Given data START
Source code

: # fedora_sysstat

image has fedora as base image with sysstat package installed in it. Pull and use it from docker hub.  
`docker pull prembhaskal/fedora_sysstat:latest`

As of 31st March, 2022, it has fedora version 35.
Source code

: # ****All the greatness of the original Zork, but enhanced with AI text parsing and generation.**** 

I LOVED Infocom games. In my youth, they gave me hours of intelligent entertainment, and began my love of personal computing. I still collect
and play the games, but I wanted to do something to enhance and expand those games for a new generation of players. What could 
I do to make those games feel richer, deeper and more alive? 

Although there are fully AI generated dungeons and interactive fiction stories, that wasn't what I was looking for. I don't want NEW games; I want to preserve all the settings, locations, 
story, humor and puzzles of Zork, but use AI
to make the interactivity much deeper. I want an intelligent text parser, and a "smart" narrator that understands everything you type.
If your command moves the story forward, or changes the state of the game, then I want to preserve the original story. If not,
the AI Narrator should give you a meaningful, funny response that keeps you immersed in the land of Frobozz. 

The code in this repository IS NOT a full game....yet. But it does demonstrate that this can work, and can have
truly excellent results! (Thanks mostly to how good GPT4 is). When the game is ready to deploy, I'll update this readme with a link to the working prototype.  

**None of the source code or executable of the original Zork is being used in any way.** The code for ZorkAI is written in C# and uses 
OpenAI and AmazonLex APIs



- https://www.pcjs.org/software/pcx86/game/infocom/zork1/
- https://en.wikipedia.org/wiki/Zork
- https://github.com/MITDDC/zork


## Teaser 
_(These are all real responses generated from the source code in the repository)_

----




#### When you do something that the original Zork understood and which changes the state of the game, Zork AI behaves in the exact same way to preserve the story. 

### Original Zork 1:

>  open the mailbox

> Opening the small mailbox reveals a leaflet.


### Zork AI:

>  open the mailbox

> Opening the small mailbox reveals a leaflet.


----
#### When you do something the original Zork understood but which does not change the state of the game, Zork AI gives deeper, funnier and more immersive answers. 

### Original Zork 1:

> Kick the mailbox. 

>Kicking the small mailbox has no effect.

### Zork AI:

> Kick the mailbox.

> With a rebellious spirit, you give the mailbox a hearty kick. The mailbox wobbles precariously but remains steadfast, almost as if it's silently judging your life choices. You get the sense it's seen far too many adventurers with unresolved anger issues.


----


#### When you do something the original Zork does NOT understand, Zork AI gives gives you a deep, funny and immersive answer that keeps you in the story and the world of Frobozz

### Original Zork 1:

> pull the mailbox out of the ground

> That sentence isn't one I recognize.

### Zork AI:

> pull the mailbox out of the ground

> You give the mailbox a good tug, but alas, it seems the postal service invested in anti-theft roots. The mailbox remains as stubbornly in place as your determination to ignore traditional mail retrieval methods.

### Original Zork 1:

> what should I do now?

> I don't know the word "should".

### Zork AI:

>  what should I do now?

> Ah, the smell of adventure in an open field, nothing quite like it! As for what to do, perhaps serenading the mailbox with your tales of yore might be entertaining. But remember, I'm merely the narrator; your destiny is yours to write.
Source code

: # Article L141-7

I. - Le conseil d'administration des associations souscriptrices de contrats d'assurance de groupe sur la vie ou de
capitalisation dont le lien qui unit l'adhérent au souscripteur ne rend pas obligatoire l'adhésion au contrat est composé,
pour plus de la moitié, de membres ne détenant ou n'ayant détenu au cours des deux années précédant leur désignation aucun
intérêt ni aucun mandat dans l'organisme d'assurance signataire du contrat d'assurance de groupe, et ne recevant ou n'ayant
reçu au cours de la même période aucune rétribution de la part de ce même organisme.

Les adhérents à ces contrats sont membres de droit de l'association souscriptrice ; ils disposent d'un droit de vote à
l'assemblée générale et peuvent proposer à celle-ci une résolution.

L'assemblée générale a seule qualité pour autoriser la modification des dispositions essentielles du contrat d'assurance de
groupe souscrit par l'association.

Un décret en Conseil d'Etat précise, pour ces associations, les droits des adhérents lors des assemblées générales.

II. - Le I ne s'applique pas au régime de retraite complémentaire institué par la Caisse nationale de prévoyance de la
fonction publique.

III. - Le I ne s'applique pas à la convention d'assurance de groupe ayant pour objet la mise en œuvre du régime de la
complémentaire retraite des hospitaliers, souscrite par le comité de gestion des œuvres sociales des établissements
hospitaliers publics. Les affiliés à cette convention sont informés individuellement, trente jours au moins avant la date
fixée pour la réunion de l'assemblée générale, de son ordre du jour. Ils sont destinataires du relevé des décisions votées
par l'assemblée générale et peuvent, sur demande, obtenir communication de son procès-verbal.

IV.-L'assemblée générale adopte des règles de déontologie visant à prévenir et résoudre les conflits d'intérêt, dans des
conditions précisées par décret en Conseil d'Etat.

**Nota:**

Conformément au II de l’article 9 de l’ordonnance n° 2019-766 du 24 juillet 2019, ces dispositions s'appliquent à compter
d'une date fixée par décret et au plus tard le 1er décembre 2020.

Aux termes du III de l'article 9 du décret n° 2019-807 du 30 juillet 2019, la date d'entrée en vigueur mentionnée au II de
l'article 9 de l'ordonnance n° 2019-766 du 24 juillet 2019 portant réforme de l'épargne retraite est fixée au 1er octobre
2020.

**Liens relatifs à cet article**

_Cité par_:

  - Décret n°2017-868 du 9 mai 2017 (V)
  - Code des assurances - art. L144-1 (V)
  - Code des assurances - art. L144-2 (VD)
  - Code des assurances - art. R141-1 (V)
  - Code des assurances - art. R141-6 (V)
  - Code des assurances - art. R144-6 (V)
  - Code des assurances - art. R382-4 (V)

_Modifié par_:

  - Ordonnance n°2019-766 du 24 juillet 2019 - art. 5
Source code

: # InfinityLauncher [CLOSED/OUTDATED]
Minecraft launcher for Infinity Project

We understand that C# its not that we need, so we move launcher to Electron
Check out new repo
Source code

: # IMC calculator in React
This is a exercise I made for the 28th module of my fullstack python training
Given data END
## What the exercise asks:
Search the material for "pour" and copy each matching line.

## Written answer:
pour plus de la moitié, de membres ne détenant ou n'ayant détenu au cours des deux années précédant leur désignation aucun
L'assemblée générale a seule qualité pour autoriser la modification des dispositions essentielles du contrat d'assurance de
Un décret en Conseil d'Etat précise, pour ces associations, les droits des adhérents lors des assemblées générales.
III. - Le I ne s'applique pas à la convention d'assurance de groupe ayant pour objet la mise en œuvre du régime de la
fixée pour la réunion de l'assemblée générale, de son ordre du jour. Ils sont destinataires du relevé des décisions votées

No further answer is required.